• TASK TO CARRY OUT
In the entries that follow, how many lines contain "distribution"? Answer with the number only.
** RECORDS PROVIDED follows **
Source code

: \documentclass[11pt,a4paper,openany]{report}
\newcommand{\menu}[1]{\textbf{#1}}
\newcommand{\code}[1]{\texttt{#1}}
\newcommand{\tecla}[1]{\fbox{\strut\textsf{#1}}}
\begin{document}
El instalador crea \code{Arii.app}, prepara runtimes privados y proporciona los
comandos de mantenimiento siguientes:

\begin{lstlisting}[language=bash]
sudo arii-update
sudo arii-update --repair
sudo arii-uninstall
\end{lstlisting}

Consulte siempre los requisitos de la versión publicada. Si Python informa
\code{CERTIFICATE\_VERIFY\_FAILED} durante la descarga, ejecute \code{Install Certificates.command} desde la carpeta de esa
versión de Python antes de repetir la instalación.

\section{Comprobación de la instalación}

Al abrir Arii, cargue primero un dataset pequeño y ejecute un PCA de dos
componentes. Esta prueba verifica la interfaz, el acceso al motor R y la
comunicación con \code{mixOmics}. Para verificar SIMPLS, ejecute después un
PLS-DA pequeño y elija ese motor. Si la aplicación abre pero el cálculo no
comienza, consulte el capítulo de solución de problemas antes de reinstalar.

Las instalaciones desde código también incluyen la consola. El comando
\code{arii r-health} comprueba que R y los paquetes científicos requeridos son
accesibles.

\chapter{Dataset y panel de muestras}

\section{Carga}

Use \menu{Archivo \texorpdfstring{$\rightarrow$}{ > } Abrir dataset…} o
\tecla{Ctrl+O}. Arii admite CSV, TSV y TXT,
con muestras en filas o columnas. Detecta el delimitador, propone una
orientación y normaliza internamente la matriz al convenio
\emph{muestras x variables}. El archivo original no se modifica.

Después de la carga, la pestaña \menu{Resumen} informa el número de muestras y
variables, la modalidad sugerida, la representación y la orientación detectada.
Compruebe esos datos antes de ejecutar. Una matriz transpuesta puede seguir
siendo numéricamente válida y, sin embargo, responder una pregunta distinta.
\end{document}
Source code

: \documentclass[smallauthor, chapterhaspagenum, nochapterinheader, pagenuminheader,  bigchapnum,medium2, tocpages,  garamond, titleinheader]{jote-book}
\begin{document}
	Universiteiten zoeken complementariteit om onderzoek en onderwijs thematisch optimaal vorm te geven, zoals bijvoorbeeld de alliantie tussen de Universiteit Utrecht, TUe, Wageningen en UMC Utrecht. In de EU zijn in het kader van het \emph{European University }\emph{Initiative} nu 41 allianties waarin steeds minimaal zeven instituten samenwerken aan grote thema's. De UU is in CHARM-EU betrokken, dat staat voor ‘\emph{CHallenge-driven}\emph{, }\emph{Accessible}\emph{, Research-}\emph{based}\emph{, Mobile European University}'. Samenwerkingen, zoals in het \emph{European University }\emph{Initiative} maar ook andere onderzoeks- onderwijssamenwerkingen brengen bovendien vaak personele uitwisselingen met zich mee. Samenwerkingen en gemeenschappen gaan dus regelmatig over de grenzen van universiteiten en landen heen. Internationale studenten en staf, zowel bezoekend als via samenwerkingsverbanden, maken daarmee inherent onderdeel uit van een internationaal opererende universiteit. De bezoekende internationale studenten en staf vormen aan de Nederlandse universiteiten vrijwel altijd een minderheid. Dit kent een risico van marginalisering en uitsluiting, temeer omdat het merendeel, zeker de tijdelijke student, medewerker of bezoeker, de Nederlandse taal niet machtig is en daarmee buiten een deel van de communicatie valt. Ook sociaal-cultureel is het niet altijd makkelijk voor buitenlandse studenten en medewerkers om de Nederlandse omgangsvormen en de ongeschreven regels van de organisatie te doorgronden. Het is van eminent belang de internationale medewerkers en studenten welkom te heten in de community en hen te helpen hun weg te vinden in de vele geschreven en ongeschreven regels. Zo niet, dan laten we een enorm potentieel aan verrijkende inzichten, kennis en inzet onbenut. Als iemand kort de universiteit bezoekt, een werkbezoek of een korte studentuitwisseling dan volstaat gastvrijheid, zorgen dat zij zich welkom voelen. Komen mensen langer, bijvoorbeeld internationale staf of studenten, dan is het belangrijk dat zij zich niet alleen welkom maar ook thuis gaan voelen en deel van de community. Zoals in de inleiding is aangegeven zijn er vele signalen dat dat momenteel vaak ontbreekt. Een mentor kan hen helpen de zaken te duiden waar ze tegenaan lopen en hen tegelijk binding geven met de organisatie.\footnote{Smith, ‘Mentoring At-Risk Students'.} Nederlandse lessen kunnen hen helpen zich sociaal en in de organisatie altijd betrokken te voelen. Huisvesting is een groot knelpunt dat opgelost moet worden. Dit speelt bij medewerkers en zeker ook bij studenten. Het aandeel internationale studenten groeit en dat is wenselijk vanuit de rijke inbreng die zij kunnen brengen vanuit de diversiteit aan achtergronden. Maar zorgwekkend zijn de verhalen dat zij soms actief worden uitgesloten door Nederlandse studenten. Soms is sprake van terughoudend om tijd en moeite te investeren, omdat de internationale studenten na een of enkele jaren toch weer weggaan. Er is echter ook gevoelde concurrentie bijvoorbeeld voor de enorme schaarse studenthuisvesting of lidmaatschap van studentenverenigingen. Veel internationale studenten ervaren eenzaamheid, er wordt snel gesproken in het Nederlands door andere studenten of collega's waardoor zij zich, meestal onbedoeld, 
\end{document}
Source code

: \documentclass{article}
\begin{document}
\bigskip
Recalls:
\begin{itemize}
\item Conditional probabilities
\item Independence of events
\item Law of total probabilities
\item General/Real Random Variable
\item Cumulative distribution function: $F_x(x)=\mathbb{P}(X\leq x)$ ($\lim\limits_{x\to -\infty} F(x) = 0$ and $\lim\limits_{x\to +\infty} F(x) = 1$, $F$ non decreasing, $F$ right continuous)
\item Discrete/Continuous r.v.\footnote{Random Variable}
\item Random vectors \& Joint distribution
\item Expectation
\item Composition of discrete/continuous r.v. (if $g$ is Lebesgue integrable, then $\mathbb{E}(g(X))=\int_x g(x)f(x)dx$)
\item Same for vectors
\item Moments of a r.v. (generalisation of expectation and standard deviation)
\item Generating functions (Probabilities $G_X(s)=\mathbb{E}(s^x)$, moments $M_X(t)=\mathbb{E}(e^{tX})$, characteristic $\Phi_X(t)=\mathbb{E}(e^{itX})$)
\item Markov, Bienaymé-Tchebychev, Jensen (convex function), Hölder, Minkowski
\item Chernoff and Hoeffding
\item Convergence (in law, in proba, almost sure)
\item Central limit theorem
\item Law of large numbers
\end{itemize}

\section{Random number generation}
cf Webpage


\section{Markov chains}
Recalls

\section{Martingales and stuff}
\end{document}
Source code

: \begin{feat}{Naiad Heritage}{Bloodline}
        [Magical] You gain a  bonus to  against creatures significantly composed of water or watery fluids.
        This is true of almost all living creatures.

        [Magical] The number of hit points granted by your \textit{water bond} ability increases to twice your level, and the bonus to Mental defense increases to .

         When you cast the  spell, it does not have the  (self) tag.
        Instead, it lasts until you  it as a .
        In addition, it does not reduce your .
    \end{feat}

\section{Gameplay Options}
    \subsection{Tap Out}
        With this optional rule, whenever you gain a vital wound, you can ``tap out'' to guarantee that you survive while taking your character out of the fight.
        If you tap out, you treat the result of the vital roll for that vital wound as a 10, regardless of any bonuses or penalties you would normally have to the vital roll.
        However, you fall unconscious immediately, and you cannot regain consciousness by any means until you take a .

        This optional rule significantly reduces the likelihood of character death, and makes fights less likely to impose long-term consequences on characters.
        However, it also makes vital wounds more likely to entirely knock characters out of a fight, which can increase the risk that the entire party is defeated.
** End of RECORDS PROVIDED **
• EXERCISE RESULT
2